Ebbene, ricorda Camilleri, un giorno Arnaldo Mussolini chiese a Radice di accompagnarlo dal Duce per la relazione mensile sull’andamento delle pubblicazioni. Così entrano nello studio di Benito Mussolini, a Piazza Venezia, col giovanissimo Radice nel ruolo di portaborse e col cuore che gli batteva forte. Il Duce era chino sulla sua scrivania a scrivere, fitto fitto. Saluto romano di rito, poi il fratello si mise accanto a Benito, aprì la valigetta con tutti i documenti e glieli porse. Ma questi, prima ancora di scorgerli, esordì: «Arnaldo, da qualche tempo L’Impero mi sembra che abbia perduto mordente. Ma che succede?».
E il fratello rispose: «Sai, è una cosa molto delicata e pure sgradevole…»
«E cioè?»
«Beh, sai, la moglie di uno dei due va a letto con l’altro. E il marito l’ha scoperto.
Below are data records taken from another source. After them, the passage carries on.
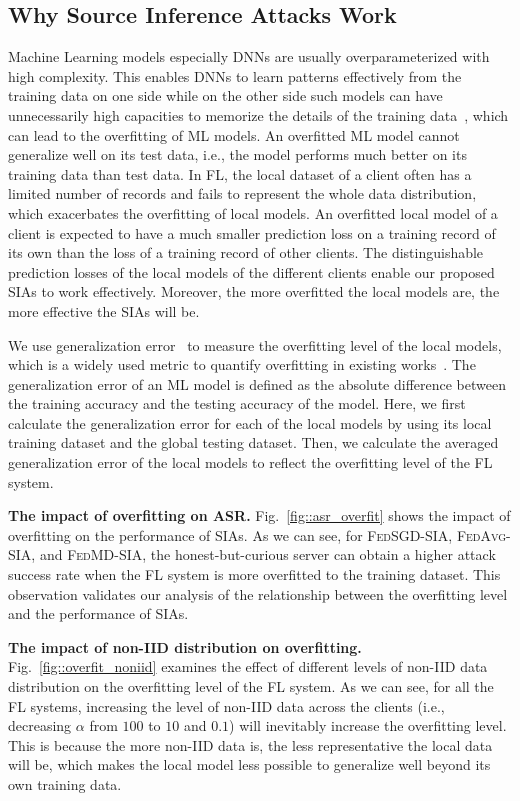 \documentclass[10pt,journal,compsoc]{IEEEtran}
\newcommand*\fedavg{\textsc{FedAvg-SIA}}
\newcommand*\fedsgd{\textsc{FedSGD-SIA}}
\newcommand*\fedmd{\textsc{FedMD-SIA}}
\begin{document}
\subsection{Why Source Inference Attacks Work} \label{sec::why}
Machine Learning models especially DNNs are usually overparameterized with high complexity. This enables DNNs to learn patterns effectively from the training data on one side while on the other side such models can have unnecessarily high capacities to memorize the details of the training data~\cite{carlini2019secret,song2017machine,zhang2021understanding}, which can lead to the overfitting of ML models. An overfitted ML model cannot generalize well on its test data, {i.e.,} the model performs much better on its training data than test data. In FL, the local dataset of a client often has a limited number of records and fails to represent the whole data distribution, which exacerbates the overfitting of local models. An overfitted local model of a client is expected to have a much smaller prediction loss on a training record of its own than the loss of a training record of other clients. The distinguishable prediction losses of the local models of the different clients enable our proposed SIAs to work effectively. Moreover, the more overfitted the local models are, the more effective the SIAs will be.

We use generalization error~\cite{hardt2016train} to measure the overfitting level of the local models, which is a widely used metric to quantify overfitting in existing works~\cite{hu2022membership}. The generalization error of an ML model is defined as the absolute difference between the training accuracy and the testing accuracy of the model. Here, we first calculate the generalization error for each of the local models by using its local training dataset and the global testing dataset. Then, we calculate the averaged generalization error of the local models to reflect the overfitting level of the FL system.

\noindent \textbf{The impact of overfitting on ASR. \;} Fig.~\ref{fig::asr_overfit} shows the impact of overfitting on the performance of SIAs. As we can see, for \fedsgd, \fedavg, \;and \fedmd, the honest-but-curious server can obtain a higher attack success rate when the FL system is more overfitted to the training dataset. This observation validates our analysis of the relationship between the overfitting level and the performance of SIAs.

\noindent \textbf{The impact of non-IID distribution on overfitting. \;} Fig.~\ref{fig::overfit_noniid} examines the effect of different levels of non-IID data distribution on the overfitting level of the FL system. As we can see, for all the FL systems, increasing the level of non-IID data across the clients ({i.e.,} decreasing $\alpha$ from $100$ to $10$ and $0.1$) will inevitably increase the overfitting level. This is because the more non-IID data is, the less representative the local data will be, which makes the local model less possible to generalize well beyond its own training data.
\end{document}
Quindi i due non si parlano più, e così sta andando tutto un po’ a rotoli».
Arnaldo non pronunciò nessun nome, non disse quale dei due era stato tradito.
Così Mussolini si chinò, pensoso, e dopo un lungo silenzio alzò lo sguardo, guardò dritto negli occhi il fratello e disse:
«licenzia il cornuto!».
Ecco, in una sola frase, quella che per Andrea Camilleri è la vera essenza del fascismo.